Pictures stay out of your copy, but everything else in the records below must be repeated exactly.
======== Record excerpts ========
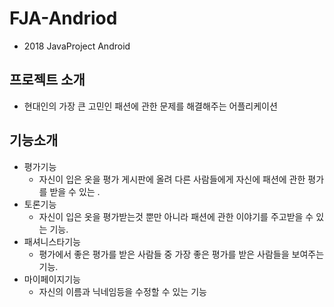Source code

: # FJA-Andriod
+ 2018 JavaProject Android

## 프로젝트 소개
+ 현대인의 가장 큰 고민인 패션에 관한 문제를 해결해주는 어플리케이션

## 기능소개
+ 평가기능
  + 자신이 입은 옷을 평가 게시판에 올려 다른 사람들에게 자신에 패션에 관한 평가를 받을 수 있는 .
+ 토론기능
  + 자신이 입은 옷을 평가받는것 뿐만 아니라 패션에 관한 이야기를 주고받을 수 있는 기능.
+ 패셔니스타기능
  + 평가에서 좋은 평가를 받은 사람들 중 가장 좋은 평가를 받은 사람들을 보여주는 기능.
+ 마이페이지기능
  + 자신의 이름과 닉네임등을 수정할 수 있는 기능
========
▶ _Answer to the problem_:
Source code

: # FJA-Andriod
+ 2018 JavaProject Android

## 프로젝트 소개
+ 현대인의 가장 큰 고민인 패션에 관한 문제를 해결해주는 어플리케이션

## 기능소개
+ 평가기능
  + 자신이 입은 옷을 평가 게시판에 올려 다른 사람들에게 자신에 패션에 관한 평가를 받을 수 있는 .
+ 토론기능
  + 자신이 입은 옷을 평가받는것 뿐만 아니라 패션에 관한 이야기를 주고받을 수 있는 기능.
+ 패셔니스타기능
  + 평가에서 좋은 평가를 받은 사람들 중 가장 좋은 평가를 받은 사람들을 보여주는 기능.
+ 마이페이지기능
  + 자신의 이름과 닉네임등을 수정할 수 있는 기능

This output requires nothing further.